As the solvent, below the boiling point of the solvent,
An inorganic substance or an organic substance which dissolves 1,3,6-hexanetricarboxylic acid and / or a salt thereof in an amount of 3% by mass or more and which is not chemically deteriorated by the oxidizing agent used can be preferably used. Among them, when water is used as the solvent, the solubility in 1,3,6-hexanetricarboxylic acid or its salt is high,
The hue tends to be remarkably improved, which is preferable. Further, in the present invention, after the hydrolysis, 1,3,6-hexanetricarboxylic acid and / or its salt is separated by performing drying or the like, dissolved again in a desired solvent, and treated with an oxidizing agent. Alternatively, the reaction liquid after hydrolysis may be directly treated with an oxidizing agent.

The oxidant used in the present invention is a compound which generally gives oxygen to an organic substance, a compound which deprives hydrogen of it, or a compound which increases the positive oxidation number. Specifically, permanganic acid and its salts such as potassium permanganate, chromic acid and its salts such as potassium chromate, nitric acid, copper nitrate, nitric acid and its salts such as ammonium nitrate, halogen such as chlorine,
Peracids such as peracetic acid and perbenzoic acid, and salts thereof, fuming sulfuric acid, sulfuric acids such as sulfurous acid and salts thereof, oxygen acids such as sodium hypochlorite and salts thereof, metal salts such as copper acetate and bismuth acetate, and dioxide. Metal oxides such as manganese, hydrogen peroxide, t-
Examples include peroxides such as butyl hydrobaroxide, oxygens such as air, oxygen and ozone.
One kind or two or more kinds may be used in separate steps or simultaneously.

The oxidizing agent used in the present invention is preferably one which has a high decolorizing efficiency after being treated with the oxidizing agent and can be easily removed from the trinitrile mixture after the treatment. As such an oxidizing agent, ozone is particularly preferable. preferable. In the present invention, the treatment with the oxidizing agent is achieved by directly contacting the oxidizing agent with the trinitrile mixture. Specifically, when the oxidizing agent used is a solid and is not dissolved in a solution consisting of 1,3,6-hexanetricarboxylic acid and / or its salt and a solvent, the oxidizing agent is added to the solution, For example, a method of dispersing by stirring or a method of filling a column with an oxidant and passing a solution is used.
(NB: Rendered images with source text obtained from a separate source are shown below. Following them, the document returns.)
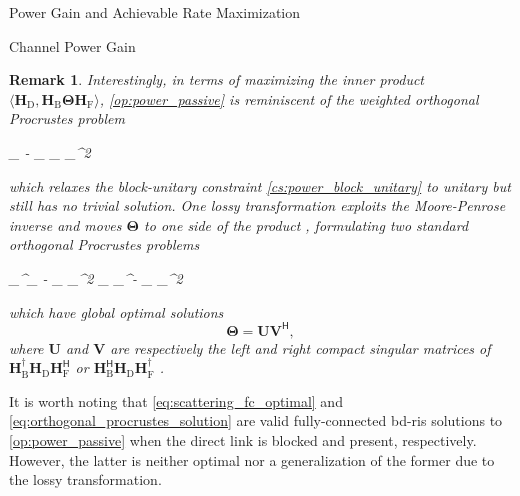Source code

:\documentclass[journal]{IEEEtran}
\newtheorem{remark}{Remark}
\begin{document}
\begin{section}{Power Gain and Achievable Rate Maximization}
\begin{subsection}{Channel Power Gain}
		\begin{remark}
			Interestingly, in terms of maximizing the inner product $\langle \mathbf{H}_\mathrm{D}, \mathbf{H}_\mathrm{B} \mathbf{\Theta} \mathbf{H}_\mathrm{F} \rangle$, \eqref{op:power_passive} is reminiscent of the weighted orthogonal Procrustes problem \cite{Gower2004}
			\begin{mini!}
				{\scriptstyle{\mathbf{\Theta}}}{\lVert {}_ - _ \mathbf{\Theta} _\mathrm{F} \rVert _^2}{\label{op:weighted_orthogonal_procrustes}}{}
			\end{mini!}
			which relaxes the block-unitary constraint \eqref{cs:power_block_unitary} to unitary but still has no trivial solution.
			One lossy transformation exploits the Moore-Penrose inverse and moves $\mathbf{\Theta}$ to one side of the product \cite{Bell2003}, formulating two standard orthogonal Procrustes problems
			\begin{mini!}
				{\scriptstyle{\mathbf{\Theta}}}{\lVert {}_^\dagger {}_ - \mathbf{\Theta} _\mathrm{F} \rVert _^2  \lVert \mathbf{H}_ _^\dagger - _ \mathbf{\Theta} \rVert _^2}{\label{op:standard_orthogonal_procrustes}}{}
				\addConstraint{\mathbf{\Theta}^\mathsf{H} \mathbf{\Theta}=\mathbf{I},}{}{}
			\end{mini!}
			which have global optimal solutions
			\begin{equation}
				\mathbf{\Theta} = \mathbf{U} \mathbf{V}^\mathsf{H},
				\label{eq:orthogonal_procrustes_solution}
			\end{equation}
			where $\mathbf{U}$ and $\mathbf{V}$ are respectively the left and right compact singular matrices of $\mathbf{H}_\mathrm{B}^\dagger \mathbf{H}_\mathrm{D} \mathbf{H}_\mathrm{F}^\mathsf{H}$ or $\mathbf{H}_\mathrm{B}^\mathsf{H} \mathbf{H}_\mathrm{D} \mathbf{H}_\mathrm{F}^\dagger$ \cite{Golub2013}.
		\end{remark}

		It is worth noting that \eqref{eq:scattering_fc_optimal} and \eqref{eq:orthogonal_procrustes_solution} are valid fully-connected \gls{bd}-\gls{ris} solutions to \eqref{op:power_passive} when the direct link is blocked and present, respectively.
		However, the latter is neither optimal nor a generalization of the former due to the lossy transformation.


\end{subsection}
\end{section}
\end{document}

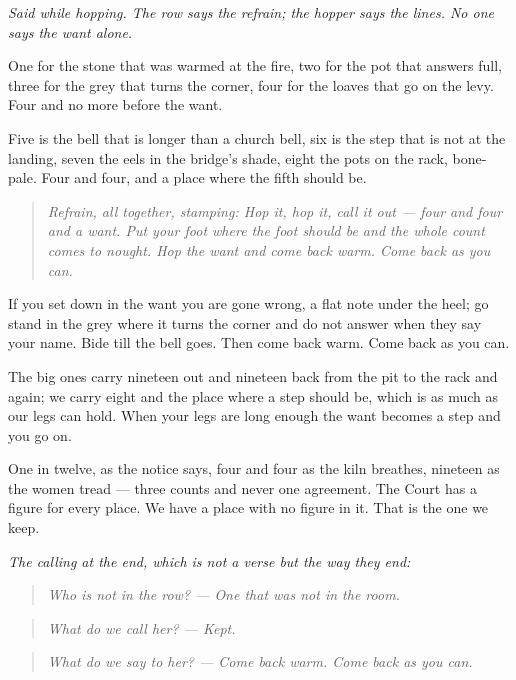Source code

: \documentclass{design/chronicle}
\begin{document}
\emph{Said while hopping. The row says the refrain; the hopper says the lines. No one says the want alone.}

One for the stone that was warmed at the fire, two for the pot that answers full, three for the grey that turns the corner, four for the loaves that go on the levy. Four and no more before the want.

Five is the bell that is longer than a church bell, six is the step that is not at the landing, seven the eels in the bridge’s shade, eight the pots on the rack, bone-pale. Four and four, and a place where the fifth should be.

\begin{quote}\itshape \emph{Refrain, all together, stamping:} Hop it, hop it, call it out — four and four and a want. Put your foot where the foot should be and the whole count comes to nought. Hop the want and come back warm. Come back as you can.\end{quote}

If you set down in the want you are gone wrong, a flat note under the heel; go stand in the grey where it turns the corner and do not answer when they say your name. Bide till the bell goes. Then come back warm. Come back as you can.

The big ones carry nineteen out and nineteen back from the pit to the rack and again; we carry eight and the place where a step should be, which is as much as our legs can hold. When your legs are long enough the want becomes a step and you go on.

One in twelve, as the notice says, four and four as the kiln breathes, nineteen as the women tread — three counts and never one agreement. The Court has a figure for every place. We have a place with no figure in it. That is the one we keep.

\emph{The calling at the end, which is not a verse but the way they end:}

\begin{quote}\itshape Who is not in the row? — One that was not in the room.\end{quote}

\begin{quote}\itshape What do we call her? — Kept.\end{quote}

\begin{quote}\itshape What do we say to her? — Come back warm. Come back as you can.\end{quote}
\end{document}
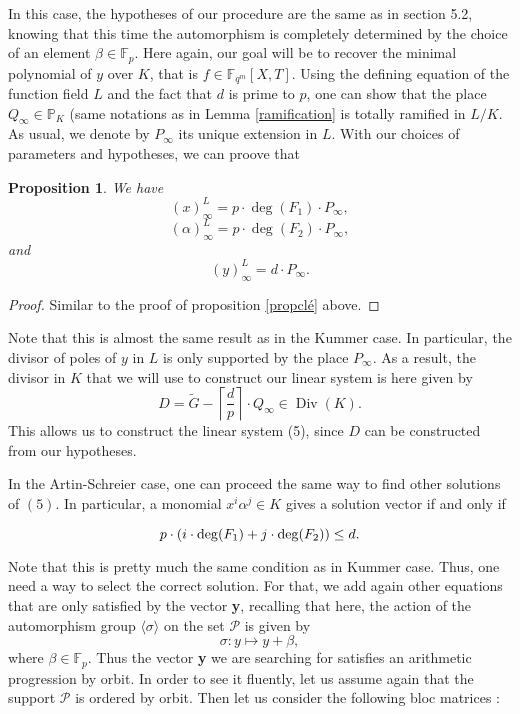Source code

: \documentclass[10pt]{article}
\newtheorem{prop1}[thm]{Proposition}
\newcommand{\s}{\vspace{0.3cm}}
\newcommand{\cd}{\cdot}
\newcommand{\PP}{\mathbb{P}}
\newcommand{\fqm}{\mathbb{F}_{q^m}}
\newcommand{\PR}{\mathcal{P}}
\newcommand{\Div}{\operatorname{Div}}
\begin{document}
\s

In this case, the hypotheses of our procedure are the same as in section 5.2, knowing that this time the automorphism is completely determined by the choice of an element $\beta \in \mathbb{F}_p$. Here again, our goal will be to recover the minimal polynomial of $y$ over $K$, that is $f \in \fqm[X,T]$. Using the defining equation of the function field $L$ and the fact that $d$ is prime to $p$, one can show that the place $Q_{\infty} \in \PP_K$ (same notations as in Lemma \ref{ramification} is totally ramified in $L/K$. As usual, we denote by $P_{\infty}$ its unique extension in $L$. With our choices of parameters and hypotheses, we can proove that

\s

\begin{prop1} \label{propclé2}
We have
\[(x)^L_{\infty} = p \cd \deg(F_1) \cd P_{\infty},\]
\[(\alpha)^L_{\infty} = p \cd \deg(F_2) \cd P_{\infty},\]
and
\[(y)^L_{\infty} = d \cd P_{\infty}.\]
\end{prop1}

\s

\begin{proof}
Similar to the proof of proposition \ref{propclé} above.
\end{proof}

\s

Note that this is almost the same result as in the Kummer case. In particular, the divisor of poles of $y$ in $L$ is only supported by the place $P_{\infty}$. As a result, the divisor in $K$ that we will use to construct our linear system is here given by 
\[D = \tilde{G} - \left\lceil\frac{d}{p}\right\rceil \cd Q_{\infty} \in \Div(K).\]
This allows us to construct the linear system (5), since $D$ can be constructed from our hypotheses. 

\s

In the Artin-Schreier case, one can proceed the same way to find other solutions of $(5)$. In particular, a monomial $x^i\alpha^j \in K$ gives a solution vector if and only if 

\[p \cd (i \cd \deg(F_1)+j \cd \deg(F_{\rm 2})) \leq d.\]

Note that this is pretty much the same condition as in Kummer case. Thus, one need a way to select the correct solution. For that, we add again other equations that are only satisfied by the vector \textbf{y}, recalling that here, the action of the automorphism group $\langle\sigma\rangle$ on the set $\PR$ is given by 
\[\sigma : y \longmapsto y + \beta,\]
where $\beta \in \mathbb{F}_p$. Thus the vector \textbf{y} we are searching for satisfies an arithmetic progression by orbit. In order to see it fluently, let us assume again that the support $\PR$ is ordered by orbit. Then let us consider the following bloc matrices :
\end{document}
When the oxidizing agent used is a gas such as ozone,
It may be blown directly into the trinitrile mixture.

The amount of oxidizing agent used is 1,3,6-
There is no limitation as long as the coloration of hexanetricarboxylic acid and / or its salt can be significantly reduced, and usually 0.001-1 oxidizer per 100 parts by mass of the trinitrile mixture.
It is in the range of 00 parts by mass. There is no limitation on the time for the treatment with the oxidizing agent, and it is usually in the range of 1 minute to 500 hours. The temperature when treating with an oxidizing agent is also usually -20 ° C.
˜250 ° C., preferably 0 ° C. to 150 ° C., more preferably 10 ° C. to 100 ° C. When the temperature is high, particularly when it exceeds 250 ° C., 1,3,6-hexanetricarboxylic acid and / or its salt itself is decomposed, or the coloring component contained therein is modified, so that it tends to be further colored.
When the temperature is low, particularly below -20 ° C, the viscosity of the solution becomes high, or 1,3,6-hexanetricarboxylic acid and / or its salt precipitates, which tends to prolong the treatment time with the oxidizing agent. is there.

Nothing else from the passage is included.